IA conçoit des virus bactéricides : percée et risques
Un modèle IA nommé Evo a conçu 700 000 génomes viraux potentiels, dont 285 ont été synthétisés. Seize virus se sont révélés fonctionnels, aussi robustes que des virus naturels. Cette percée ouvre des perspectives en médecine et biotech, tout en soulevant des questions de biosécurité.

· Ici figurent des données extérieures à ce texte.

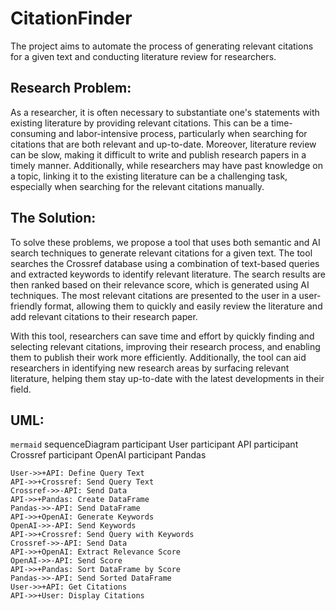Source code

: # CitationFinder
The project aims to automate the process of generating relevant citations for a given text and conducting literature review for researchers.

## Research Problem:

As a researcher, it is often necessary to substantiate one's statements with existing literature by providing relevant citations. This can be a time-consuming and labor-intensive process, particularly when searching for citations that are both relevant and up-to-date. Moreover, literature review can be slow, making it difficult to write and publish research papers in a timely manner. Additionally, while researchers may have past knowledge on a topic, linking it to the existing literature can be a challenging task, especially when searching for the relevant citations manually.

## The Solution:

To solve these problems, we propose a tool that uses both semantic and AI search techniques to generate relevant citations for a given text. The tool searches the Crossref database using a combination of text-based queries and extracted keywords to identify relevant literature. The search results are then ranked based on their relevance score, which is generated using AI techniques. The most relevant citations are presented to the user in a user-friendly format, allowing them to quickly and easily review the literature and add relevant citations to their research paper.

With this tool, researchers can save time and effort by quickly finding and selecting relevant citations, improving their research process, and enabling them to publish their work more efficiently. Additionally, the tool can aid researchers in identifying new research areas by surfacing relevant literature, helping them stay up-to-date with the latest developments in their field.

## UML:
 `mermaid`
sequenceDiagram
    participant User
    participant API
    participant Crossref
    participant OpenAI
    participant Pandas
    
    User->>+API: Define Query Text
    API->>+Crossref: Send Query Text
    Crossref->>-API: Send Data
    API->>+Pandas: Create DataFrame
    Pandas->>-API: Send DataFrame
    API->>+OpenAI: Generate Keywords
    OpenAI->>-API: Send Keywords
    API->>+Crossref: Send Query with Keywords
    Crossref->>-API: Send Data
    API->>+OpenAI: Extract Relevance Score
    OpenAI->>-API: Send Score
    API->>+Pandas: Sort DataFrame by Score
    Pandas->>-API: Send Sorted DataFrame
    User->>+API: Get Citations
    API->>+User: Display Citations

« "They're not just sickly versions of stuff that already exists," says Oliver Crook » — The Decoder
Que faut-il retenir ?
- Le modèle Evo a généré 700 000 propositions de génomes viraux
- 285 séquences ont été synthétisées, donnant naissance à 16 virus fonctionnels
- Les virus conçus se répliquaient aussi bien voire mieux que le phage naturel Phi X-174
- L'entraînement a utilisé 9 billions de nucleotides et 15 000 parents proches de Phi X-174
Pourquoi cette nouvelle compte-t-elle ?
Cette recherche démontre pour la première fois la capacité de l'IA à concevoir des organismes vivants fonctionnels. Cela ouvre des applications potentielles en phagothérapie et biotechnologie, mais pose aussi des défis réglementaires urgents quant à la conception algorithmique d'agents biologiques. Les professionnels du secteur devront suivre l'évolution des cadres éthiques et sécuritaires.
16 virus fonctionnels sur 285 séquences synthétisées
💬 Samuel King, Doctorant et co-auteur de l'étude
Public concerné : entreprises, développeurs
Quels sont les risques liés à la conception de virus par IA ?
Les principaux risques concernent le détournement potentiel de cette technologie pour créer des pathogènes dangereux. Actuellement, la réglementation ne couvre pas la conception purement computationnelle de virus, ce qui crée un vide juridique inquiétant selon les experts en biosécurité.